# Work request
Please give the records below again in full, exactly, with the images left out.

# Data for this exercise

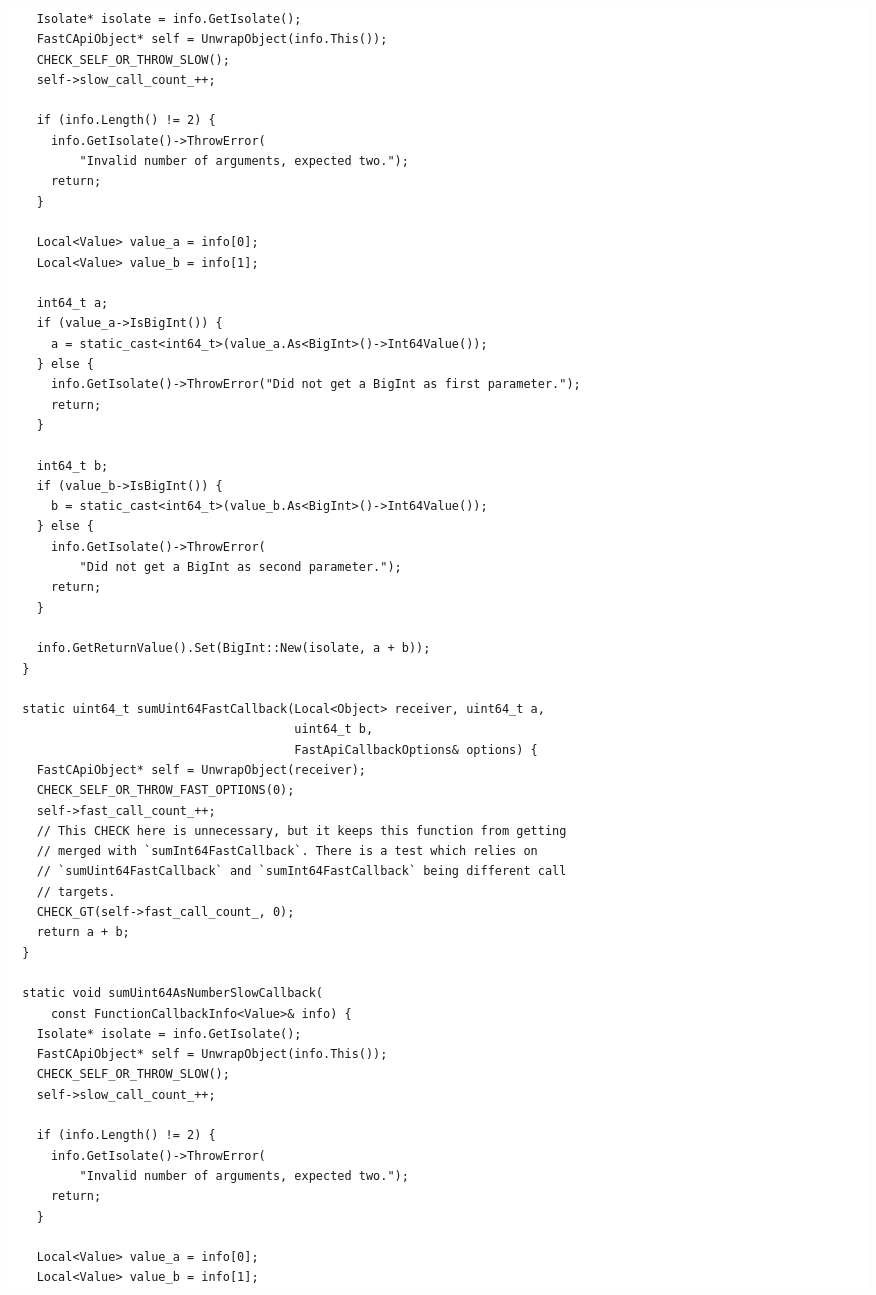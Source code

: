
 ```
    Isolate* isolate = info.GetIsolate();
    FastCApiObject* self = UnwrapObject(info.This());
    CHECK_SELF_OR_THROW_SLOW();
    self->slow_call_count_++;

    if (info.Length() != 2) {
      info.GetIsolate()->ThrowError(
          "Invalid number of arguments, expected two.");
      return;
    }

    Local<Value> value_a = info[0];
    Local<Value> value_b = info[1];

    int64_t a;
    if (value_a->IsBigInt()) {
      a = static_cast<int64_t>(value_a.As<BigInt>()->Int64Value());
    } else {
      info.GetIsolate()->ThrowError("Did not get a BigInt as first parameter.");
      return;
    }

    int64_t b;
    if (value_b->IsBigInt()) {
      b = static_cast<int64_t>(value_b.As<BigInt>()->Int64Value());
    } else {
      info.GetIsolate()->ThrowError(
          "Did not get a BigInt as second parameter.");
      return;
    }

    info.GetReturnValue().Set(BigInt::New(isolate, a + b));
  }

  static uint64_t sumUint64FastCallback(Local<Object> receiver, uint64_t a,
                                        uint64_t b,
                                        FastApiCallbackOptions& options) {
    FastCApiObject* self = UnwrapObject(receiver);
    CHECK_SELF_OR_THROW_FAST_OPTIONS(0);
    self->fast_call_count_++;
    // This CHECK here is unnecessary, but it keeps this function from getting
    // merged with `sumInt64FastCallback`. There is a test which relies on
    // `sumUint64FastCallback` and `sumInt64FastCallback` being different call
    // targets.
    CHECK_GT(self->fast_call_count_, 0);
    return a + b;
  }

  static void sumUint64AsNumberSlowCallback(
      const FunctionCallbackInfo<Value>& info) {
    Isolate* isolate = info.GetIsolate();
    FastCApiObject* self = UnwrapObject(info.This());
    CHECK_SELF_OR_THROW_SLOW();
    self->slow_call_count_++;

    if (info.Length() != 2) {
      info.GetIsolate()->ThrowError(
          "Invalid number of arguments, expected two.");
      return;
    }

    Local<Value> value_a = info[0];
    Local<Value> value_b = info[1];
```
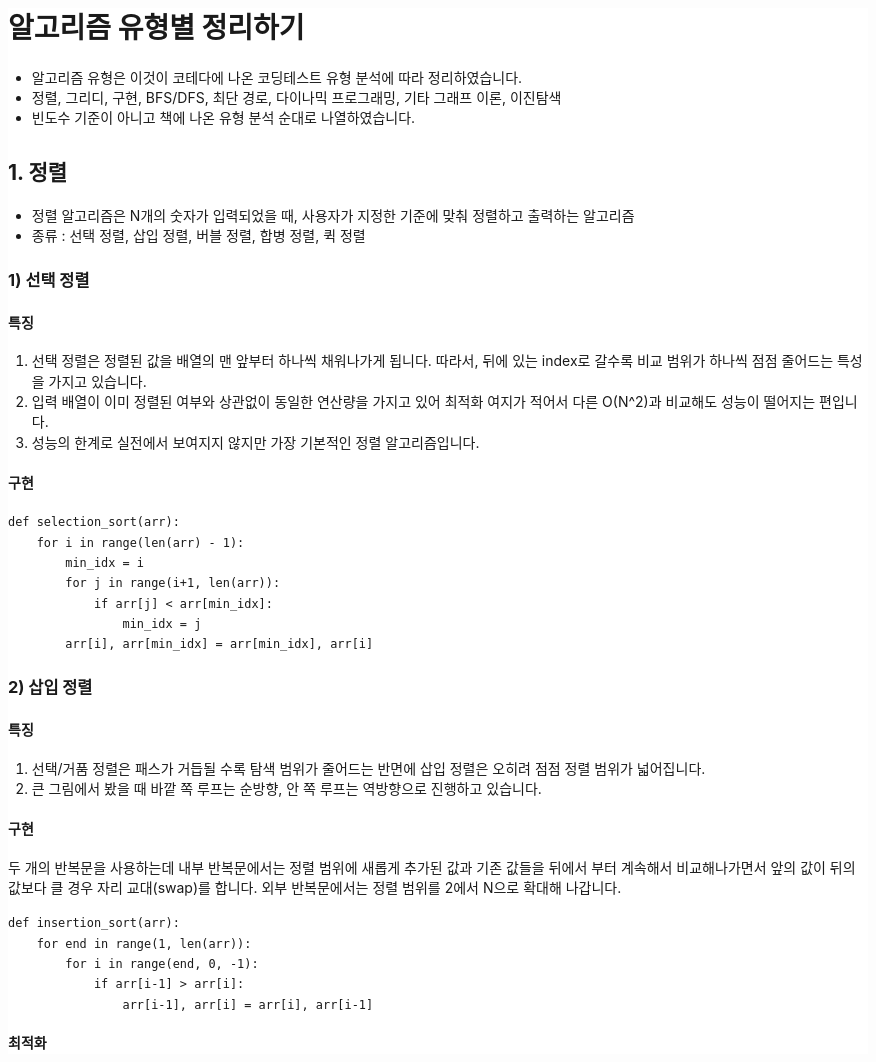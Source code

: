 # 알고리즘 유형별 정리하기

- 알고리즘 유형은 이것이 코테다에 나온 코딩테스트 유형 분석에 따라 정리하였습니다. 
- 정렬, 그리디, 구현, BFS/DFS, 최단 경로, 다이나믹 프로그래밍, 기타 그래프 이론, 이진탐색
- 빈도수 기준이 아니고 책에 나온 유형 분석 순대로 나열하였습니다.

## 1. 정렬

- 정렬 알고리즘은 N개의 숫자가 입력되었을 때, 사용자가 지정한 기준에 맞춰 정렬하고 출력하는 알고리즘
- 종류 : 선택 정렬, 삽입 정렬, 버블 정렬, 합병 정렬, 퀵 정렬

### 1) 선택 정렬

#### 특징

1. 선택 정렬은 정렬된 값을 배열의 맨 앞부터 하나씩 채워나가게 됩니다. 따라서, 뒤에 있는 index로 갈수록 비교 범위가 하나씩 점점 줄어드는 특성을 가지고 있습니다.
2. 입력 배열이 이미 정렬된 여부와 상관없이 동일한 연산량을 가지고 있어 최적화 여지가 적어서 다른 O(N^2)과 비교해도 성능이 떨어지는 편입니다.
3. 성능의 한계로 실전에서 보여지지 않지만 가장 기본적인 정렬 알고리즘입니다.

#### 구현

```
def selection_sort(arr):
    for i in range(len(arr) - 1):
        min_idx = i
        for j in range(i+1, len(arr)):
            if arr[j] < arr[min_idx]:
                min_idx = j
        arr[i], arr[min_idx] = arr[min_idx], arr[i]
```

### 2) 삽입 정렬

#### 특징

1. 선택/거품 정렬은 패스가 거듭될 수록 탐색 범위가 줄어드는 반면에 삽입 정렬은 오히려 점점 정렬 범위가 넓어집니다.
2. 큰 그림에서 봤을 때 바깥 쪽 루프는 순방향, 안 쪽 루프는 역방향으로 진행하고 있습니다.

#### 구현

두 개의 반복문을 사용하는데 내부 반복문에서는 정렬 범위에 새롭게 추가된 값과 기존 값들을 뒤에서 부터 계속해서 비교해나가면서 앞의 값이 뒤의 값보다 클 경우 자리 교대(swap)를 합니다. 외부 반복문에서는 정렬 범위를 2에서 N으로 확대해 나갑니다.

```
def insertion_sort(arr):
    for end in range(1, len(arr)):
        for i in range(end, 0, -1):
            if arr[i-1] > arr[i]:
                arr[i-1], arr[i] = arr[i], arr[i-1]
```

#### 최적화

# The answer
Source code

:
 ```
    Isolate* isolate = info.GetIsolate();
    FastCApiObject* self = UnwrapObject(info.This());
    CHECK_SELF_OR_THROW_SLOW();
    self->slow_call_count_++;

    if (info.Length() != 2) {
      info.GetIsolate()->ThrowError(
          "Invalid number of arguments, expected two.");
      return;
    }

    Local<Value> value_a = info[0];
    Local<Value> value_b = info[1];

    int64_t a;
    if (value_a->IsBigInt()) {
      a = static_cast<int64_t>(value_a.As<BigInt>()->Int64Value());
    } else {
      info.GetIsolate()->ThrowError("Did not get a BigInt as first parameter.");
      return;
    }

    int64_t b;
    if (value_b->IsBigInt()) {
      b = static_cast<int64_t>(value_b.As<BigInt>()->Int64Value());
    } else {
      info.GetIsolate()->ThrowError(
          "Did not get a BigInt as second parameter.");
      return;
    }

    info.GetReturnValue().Set(BigInt::New(isolate, a + b));
  }

  static uint64_t sumUint64FastCallback(Local<Object> receiver, uint64_t a,
                                        uint64_t b,
                                        FastApiCallbackOptions& options) {
    FastCApiObject* self = UnwrapObject(receiver);
    CHECK_SELF_OR_THROW_FAST_OPTIONS(0);
    self->fast_call_count_++;
    // This CHECK here is unnecessary, but it keeps this function from getting
    // merged with `sumInt64FastCallback`. There is a test which relies on
    // `sumUint64FastCallback` and `sumInt64FastCallback` being different call
    // targets.
    CHECK_GT(self->fast_call_count_, 0);
    return a + b;
  }

  static void sumUint64AsNumberSlowCallback(
      const FunctionCallbackInfo<Value>& info) {
    Isolate* isolate = info.GetIsolate();
    FastCApiObject* self = UnwrapObject(info.This());
    CHECK_SELF_OR_THROW_SLOW();
    self->slow_call_count_++;

    if (info.Length() != 2) {
      info.GetIsolate()->ThrowError(
          "Invalid number of arguments, expected two.");
      return;
    }

    Local<Value> value_a = info[0];
    Local<Value> value_b = info[1];
```
Source code

: # 알고리즘 유형별 정리하기

- 알고리즘 유형은 이것이 코테다에 나온 코딩테스트 유형 분석에 따라 정리하였습니다. 
- 정렬, 그리디, 구현, BFS/DFS, 최단 경로, 다이나믹 프로그래밍, 기타 그래프 이론, 이진탐색
- 빈도수 기준이 아니고 책에 나온 유형 분석 순대로 나열하였습니다.

## 1. 정렬

- 정렬 알고리즘은 N개의 숫자가 입력되었을 때, 사용자가 지정한 기준에 맞춰 정렬하고 출력하는 알고리즘
- 종류 : 선택 정렬, 삽입 정렬, 버블 정렬, 합병 정렬, 퀵 정렬

### 1) 선택 정렬

#### 특징

1. 선택 정렬은 정렬된 값을 배열의 맨 앞부터 하나씩 채워나가게 됩니다. 따라서, 뒤에 있는 index로 갈수록 비교 범위가 하나씩 점점 줄어드는 특성을 가지고 있습니다.
2. 입력 배열이 이미 정렬된 여부와 상관없이 동일한 연산량을 가지고 있어 최적화 여지가 적어서 다른 O(N^2)과 비교해도 성능이 떨어지는 편입니다.
3. 성능의 한계로 실전에서 보여지지 않지만 가장 기본적인 정렬 알고리즘입니다.

#### 구현

```
def selection_sort(arr):
    for i in range(len(arr) - 1):
        min_idx = i
        for j in range(i+1, len(arr)):
            if arr[j] < arr[min_idx]:
                min_idx = j
        arr[i], arr[min_idx] = arr[min_idx], arr[i]
```

### 2) 삽입 정렬

#### 특징

1. 선택/거품 정렬은 패스가 거듭될 수록 탐색 범위가 줄어드는 반면에 삽입 정렬은 오히려 점점 정렬 범위가 넓어집니다.
2. 큰 그림에서 봤을 때 바깥 쪽 루프는 순방향, 안 쪽 루프는 역방향으로 진행하고 있습니다.

#### 구현

두 개의 반복문을 사용하는데 내부 반복문에서는 정렬 범위에 새롭게 추가된 값과 기존 값들을 뒤에서 부터 계속해서 비교해나가면서 앞의 값이 뒤의 값보다 클 경우 자리 교대(swap)를 합니다. 외부 반복문에서는 정렬 범위를 2에서 N으로 확대해 나갑니다.

```
def insertion_sort(arr):
    for end in range(1, len(arr)):
        for i in range(end, 0, -1):
            if arr[i-1] > arr[i]:
                arr[i-1], arr[i] = arr[i], arr[i-1]
```

#### 최적화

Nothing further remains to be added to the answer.